Children Who Need Fathers Do Not Care about Race, Color or Creed – So Why Does the California Legislature?
Originally State Senator Michael Rubio (D-Shafter) introduced a resolution (SJR 12), which urges the President and Congress to pursue a comprehensive approach affirming that fathers and positive adult men are critical parts of the lives of children when addressing issues facing boys and men. I supported this measure, because I believe it is important that we encourage fathers to be positively involved with their children and to generally provide children with positive male role models. Men are a critical part of their children’s lives. I think we can all agree this is true.
So, I do not understand why Senator Michael Rubio, rejected his original, race-neutral measure, and has now amended it to include only boys and men of color–especially considering that non-Latino white children comprise 53.6% of all children in poverty.
As a husband and father of five children, an ordained Deacon, and long time volunteer at my church, I can personally attest that regardless of race, creed, or socio-economic status, having a male role model plays an important role in the development of children, building relationships which contribute to their long-term happiness, well-being, and social and academic success.

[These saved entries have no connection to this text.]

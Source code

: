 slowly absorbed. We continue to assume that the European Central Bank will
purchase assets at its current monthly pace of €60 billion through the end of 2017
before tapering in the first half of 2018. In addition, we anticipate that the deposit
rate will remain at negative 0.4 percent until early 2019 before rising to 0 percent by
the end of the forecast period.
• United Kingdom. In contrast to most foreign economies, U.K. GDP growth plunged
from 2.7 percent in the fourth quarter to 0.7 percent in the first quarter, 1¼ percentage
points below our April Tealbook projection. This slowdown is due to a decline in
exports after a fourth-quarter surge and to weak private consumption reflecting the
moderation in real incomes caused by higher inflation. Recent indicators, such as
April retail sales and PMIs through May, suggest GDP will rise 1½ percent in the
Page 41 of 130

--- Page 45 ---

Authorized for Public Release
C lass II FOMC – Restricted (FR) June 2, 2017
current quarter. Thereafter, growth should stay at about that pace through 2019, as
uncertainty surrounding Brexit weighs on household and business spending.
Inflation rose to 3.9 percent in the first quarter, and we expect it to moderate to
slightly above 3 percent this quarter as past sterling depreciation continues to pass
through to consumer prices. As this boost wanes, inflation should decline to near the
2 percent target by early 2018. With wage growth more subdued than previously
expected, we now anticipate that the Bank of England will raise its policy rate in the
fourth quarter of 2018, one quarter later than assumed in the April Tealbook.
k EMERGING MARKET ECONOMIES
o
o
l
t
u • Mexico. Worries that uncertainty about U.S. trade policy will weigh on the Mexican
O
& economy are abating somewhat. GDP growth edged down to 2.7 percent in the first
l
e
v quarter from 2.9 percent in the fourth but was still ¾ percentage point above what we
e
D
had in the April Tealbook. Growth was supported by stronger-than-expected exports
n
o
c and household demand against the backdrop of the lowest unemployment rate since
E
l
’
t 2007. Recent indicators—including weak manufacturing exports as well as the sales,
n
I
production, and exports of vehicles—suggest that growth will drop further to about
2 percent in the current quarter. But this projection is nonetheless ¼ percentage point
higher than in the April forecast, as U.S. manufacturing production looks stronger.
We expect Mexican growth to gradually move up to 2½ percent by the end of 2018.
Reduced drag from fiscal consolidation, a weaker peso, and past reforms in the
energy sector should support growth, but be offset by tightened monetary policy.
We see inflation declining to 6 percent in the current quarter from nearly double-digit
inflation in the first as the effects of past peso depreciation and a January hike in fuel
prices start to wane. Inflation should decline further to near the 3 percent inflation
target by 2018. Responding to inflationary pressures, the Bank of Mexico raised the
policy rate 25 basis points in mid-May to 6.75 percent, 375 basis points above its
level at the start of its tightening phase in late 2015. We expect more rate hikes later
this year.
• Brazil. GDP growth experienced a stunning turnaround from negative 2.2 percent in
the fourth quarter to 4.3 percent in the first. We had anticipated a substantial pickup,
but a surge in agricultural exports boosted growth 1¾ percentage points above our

Our legislature should rise above this ongoing obsession with race and its focus on racial preferences in public policies. Focusing on the value of all fathers to all children, as intended in the original version of this resolution, would do more to encourage positive outcomes for children, and the problems our society incurs when children grow up without an actively engaged father as a central part of their everyday lives.
If we are ever to achieve Martin Luther King, Jr.’s dream, “I have a dream that my four little children will one day live in a nation where they will not be judged by the color of their skin but by the content of their character,” it has to start with us, here, recognizing that all children, regardless of their race, the color of their skin, or their creed, need fathers. It starts with us, here, recognizing that the pain of poverty, the consequences of children without fathers, pays no attention to race, color, or creed. A child whose parents do not have jobs, a child who does not know who his father is, a child without the positive involvement of his father in his life – doesn’t feel any more, or less, pain, abandonment or lack of hope because of his race.